---------- RECORDS TO PROCESS

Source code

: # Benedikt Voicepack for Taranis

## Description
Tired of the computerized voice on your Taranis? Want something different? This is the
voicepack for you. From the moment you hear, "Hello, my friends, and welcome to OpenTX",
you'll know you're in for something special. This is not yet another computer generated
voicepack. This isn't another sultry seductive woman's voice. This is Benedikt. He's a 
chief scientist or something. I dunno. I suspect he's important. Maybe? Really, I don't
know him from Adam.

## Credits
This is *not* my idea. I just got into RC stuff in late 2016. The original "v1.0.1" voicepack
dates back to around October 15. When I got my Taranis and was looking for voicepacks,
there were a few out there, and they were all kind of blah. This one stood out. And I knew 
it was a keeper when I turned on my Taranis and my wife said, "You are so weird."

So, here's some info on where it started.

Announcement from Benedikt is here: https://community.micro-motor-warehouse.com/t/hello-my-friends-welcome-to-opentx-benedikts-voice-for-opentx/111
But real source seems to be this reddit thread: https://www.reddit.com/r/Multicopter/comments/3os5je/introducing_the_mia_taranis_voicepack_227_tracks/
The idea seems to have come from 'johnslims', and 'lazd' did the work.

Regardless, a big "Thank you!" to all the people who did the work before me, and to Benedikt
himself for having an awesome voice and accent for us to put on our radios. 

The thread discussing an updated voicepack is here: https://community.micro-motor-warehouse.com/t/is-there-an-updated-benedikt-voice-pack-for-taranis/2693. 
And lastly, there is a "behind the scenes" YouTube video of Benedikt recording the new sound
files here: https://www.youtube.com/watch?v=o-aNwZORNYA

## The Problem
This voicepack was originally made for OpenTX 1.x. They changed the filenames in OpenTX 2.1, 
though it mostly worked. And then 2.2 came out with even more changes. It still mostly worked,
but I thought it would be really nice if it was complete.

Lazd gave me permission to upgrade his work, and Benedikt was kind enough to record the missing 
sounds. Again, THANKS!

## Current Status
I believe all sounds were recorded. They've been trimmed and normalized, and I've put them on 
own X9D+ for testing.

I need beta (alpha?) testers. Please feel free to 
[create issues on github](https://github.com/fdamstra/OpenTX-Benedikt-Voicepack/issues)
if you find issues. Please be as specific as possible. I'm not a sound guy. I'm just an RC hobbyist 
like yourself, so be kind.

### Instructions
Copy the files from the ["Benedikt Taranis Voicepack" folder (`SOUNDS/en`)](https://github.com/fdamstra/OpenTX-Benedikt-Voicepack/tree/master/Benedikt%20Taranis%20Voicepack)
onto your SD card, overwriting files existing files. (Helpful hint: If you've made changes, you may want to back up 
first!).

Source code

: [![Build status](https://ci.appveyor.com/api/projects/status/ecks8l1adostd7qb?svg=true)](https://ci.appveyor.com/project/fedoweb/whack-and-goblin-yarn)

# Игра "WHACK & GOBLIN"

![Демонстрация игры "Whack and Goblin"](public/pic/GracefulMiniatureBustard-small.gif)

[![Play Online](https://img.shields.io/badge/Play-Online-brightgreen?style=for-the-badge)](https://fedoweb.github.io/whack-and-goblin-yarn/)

--------------------

WHAT YOU NEED TO DO –
When the line with "The thread discussing" is reached in the data above, start copying there, and copy each line exactly until the line with "files here: https://www.youtube.com/watch?v=o-aNwZORNYA" has been copied; copy nothing else.

TASK ANSWER –
The thread discussing an updated voicepack is here: https://community.micro-motor-warehouse.com/t/is-there-an-updated-benedikt-voice-pack-for-taranis/2693. 
And lastly, there is a "behind the scenes" YouTube video of Benedikt recording the new sound
files here: https://www.youtube.com/watch?v=o-aNwZORNYA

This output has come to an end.